County Exec. Armond Budish, Exercised at the City Club Mic Credit: @TheCityClub
In response to an ongoing investigation into Cuyahoga County top administrators, including former Chief of Staff Sharon Sobol Jordan and Chief Information Officer Scot Rourke, County Executive Armond Budish has taken steps, he said, to maintain trust with county voters and “ensure that the integrity of all documents sought by the prosecutor is maintained.”

One of them is worth highlighting.

In addition to hiring a forensic investigator and placing both Rourke and IT general counsel Emily McNeeley on administrative leave — Rourke and McNeeley were the subjects of one of two subpoenas reported last week; Sharon Sobol Jordan was the other — Budish has taken a seemingly unrelated step.

“We recognize that our county has been operating under different sets of rules for different employees. I will be immediately requesting that County Council eliminate all special compensation “perks” from the proposed personnel handbook,” Budish said in a statement. “Further, we will be immediately requiring all employees to fill out hourly time sheets exclusively through the MyHR system, and we will be submitting to Council a policy concerning training and education programs that applies to all county employees. Moving forward, I am instructing Earl Leiken, when he becomes new Chief of Staff, to review all county policies to ensure that they are being applied evenly and fairly for all our employees.”

This decision was due, per Budish, to the fact that the county had been operating under “different sets of rules” for different employees. Chief among those differences was the fact that top executives were getting special perks, justified on the basic of luring and maintaining top talent. 

(Sharon Sobol Jordan, who got paid for hours she spent pursuing an MBA, as reported by Mark Naymik, received the most eyebrow-raising of these perks.) 

In fact only yesterday, Budish’s chief talent officer Douglas Dykes — who was hired away from the Northeast Ohio Regional Sewer District alongside Rourke and two others in 2015 — presented a new draft of the county’s employee handbook to county council that included the special compensation perks Budish now is “immediately requesting” the elimination of.

County Council had registered their objections to the perks when an earlier draft of the handbook was presented. They wanted things like signing bonuses, extra vacation days, relocation stipends, and flexible overtime pay removed. (An internal audit found that salaried employees were paid $1.7 million in overtime in 2014, 2015 and 2016.)

But when Dykes presented an amended version of the handbook Tuesday, the perks were still included, much to the dismay of the council members. (Their reactions were reported by Cleveland.com yesterday, reactions that sufficiently communicated the message to Budish.) 

“I want to make it crystal clear,” the County Executive closed his statement today: “Nothing is more important than maintaining the public trust between our residents and the County Government.”

Sam Allard is a former senior writer at Scene.

3 replies on “Armond Budish Seeks Elimination of Special Perks a Day After Trying to Sneak Them by County Council”

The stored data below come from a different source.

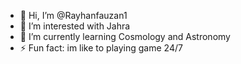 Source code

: - 👋 Hi, I’m @Rayhanfauzan1
- 👀 I’m interested with Jahra
- 🌱 I’m currently learning Cosmology and Astronomy
- ⚡ Fun fact: im like to playing game 24/7

<!---
Rayhanfauzan1/Rayhanfauzan1 is a ✨ special ✨ repository because its `README.md` (this file) appears on your GitHub profile.
You can click the Preview link to take a look at your changes.
--->
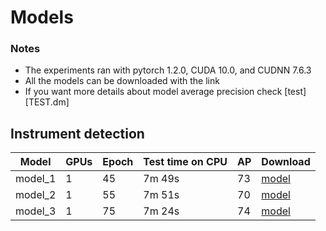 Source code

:# Models

### Notes
- The experiments ran with pytorch 1.2.0, CUDA 10.0, and CUDNN 7.6.3
- All the models can be downloaded with the link
- If you want more details about model average precision check [test][TEST.dm] 


## Instrument detection

| Model                    | GPUs | Epoch | Test time on CPU |   AP               |  Download | 
|--------------------------|------|-------|----------------|--------------------|-----------|
|model_1|1|45|7m 49s|73|[model](https://drive.google.com/file/d/1vFO-rkP_VungmU2A_mQ9oWsy0OncjK4m/view?usp=drive_link)|
|model_2|1|55|7m 51s|70|[model](https://drive.google.com/file/d/1PydVi1IreS2AbU5uAIuzU9YY9avz7OfC/view?usp=drive_link)|
|model_3|1|75|7m 24s|74|[model](https://drive.google.com/file/d/1h0Xpz3K3s1SFB4TrMfM6l3Hv5eM_DKVt/view?usp=drive_link)|





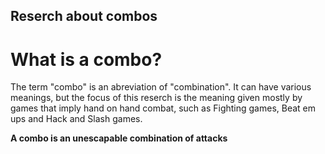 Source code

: ﻿## Reserch about combos

# What is a combo?

The term "combo" is an abreviation of "combination". It can have various meanings, but the focus of this reserch is the meaning given mostly by games that imply hand on hand combat, such as Fighting games, Beat em ups and Hack and
Slash games. 

**A combo is an unescapable combination of attacks**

  1. Just some observations. Why does the county IT department have a position for a general counsel? Shouldn’t this department utilize the county law department to review and approve contracts. The IT general counsel did cover herself by requesting review by the Inspector General. Well there’s just a slight problem, her significant other was the primary contact at Hyland. Well, I’m not directly involved, but let me go home and just talk out loud about the bid. Well da!

    The chief of staff, who in essence is the second in command is afforded to leave the building, drive to Columbus, take graduate level classes and not be required to take leave. Better yet, her expenses are being paid for by the county for non-related county business. What a great damn deal.

    The county executive wants us, the tax payers to affirm his BS that we benefitted by her education. Hmm. Why not permit the same action by the low level clerk or the mid level manager in whatever department, leave their desk at 10:00AM take classes, be paid just like the Chief of Staff? But no, we the tax payers would not benefit by their educations.

    In short, Armond, take that BS and shove it on someone else. We are being misled by this clown.

  2. Look around local and county government…..and you’ll see names and faces that began climbing the career political ladder during the sordid era of the Dimora criminal enterprise. And don’t think for one minute that these folks suddenly became reformers — just because they were able to scamper away from the hash spotlight when things unraveled. They became opportunists once the Feds left town.